● **Task directions**
If a line in the data holds "dockerignore", copy that line out in full.

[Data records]
[Start of section]

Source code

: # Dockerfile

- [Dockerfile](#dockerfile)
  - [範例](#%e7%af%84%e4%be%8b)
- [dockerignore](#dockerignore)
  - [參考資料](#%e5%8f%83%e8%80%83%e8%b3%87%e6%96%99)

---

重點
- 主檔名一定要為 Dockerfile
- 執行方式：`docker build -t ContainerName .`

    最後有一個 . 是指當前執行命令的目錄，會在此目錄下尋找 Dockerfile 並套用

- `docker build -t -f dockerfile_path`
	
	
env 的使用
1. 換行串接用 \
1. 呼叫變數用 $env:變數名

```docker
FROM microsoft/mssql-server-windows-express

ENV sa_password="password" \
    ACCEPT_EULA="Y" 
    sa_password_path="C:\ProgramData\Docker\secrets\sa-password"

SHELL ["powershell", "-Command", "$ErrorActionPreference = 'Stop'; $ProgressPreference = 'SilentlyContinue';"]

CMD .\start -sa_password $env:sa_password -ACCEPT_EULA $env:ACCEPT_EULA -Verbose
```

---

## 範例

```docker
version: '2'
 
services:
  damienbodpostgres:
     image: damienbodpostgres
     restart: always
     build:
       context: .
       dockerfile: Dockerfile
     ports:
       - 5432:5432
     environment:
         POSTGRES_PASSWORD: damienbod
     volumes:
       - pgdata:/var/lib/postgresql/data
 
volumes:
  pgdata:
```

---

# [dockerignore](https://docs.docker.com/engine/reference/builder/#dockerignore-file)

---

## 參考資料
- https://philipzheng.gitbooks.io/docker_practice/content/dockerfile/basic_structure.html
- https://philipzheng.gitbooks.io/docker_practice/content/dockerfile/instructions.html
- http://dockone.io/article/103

[End of section]

● **Response below**
- [dockerignore](#dockerignore)
# [dockerignore](https://docs.docker.com/engine/reference/builder/#dockerignore-file)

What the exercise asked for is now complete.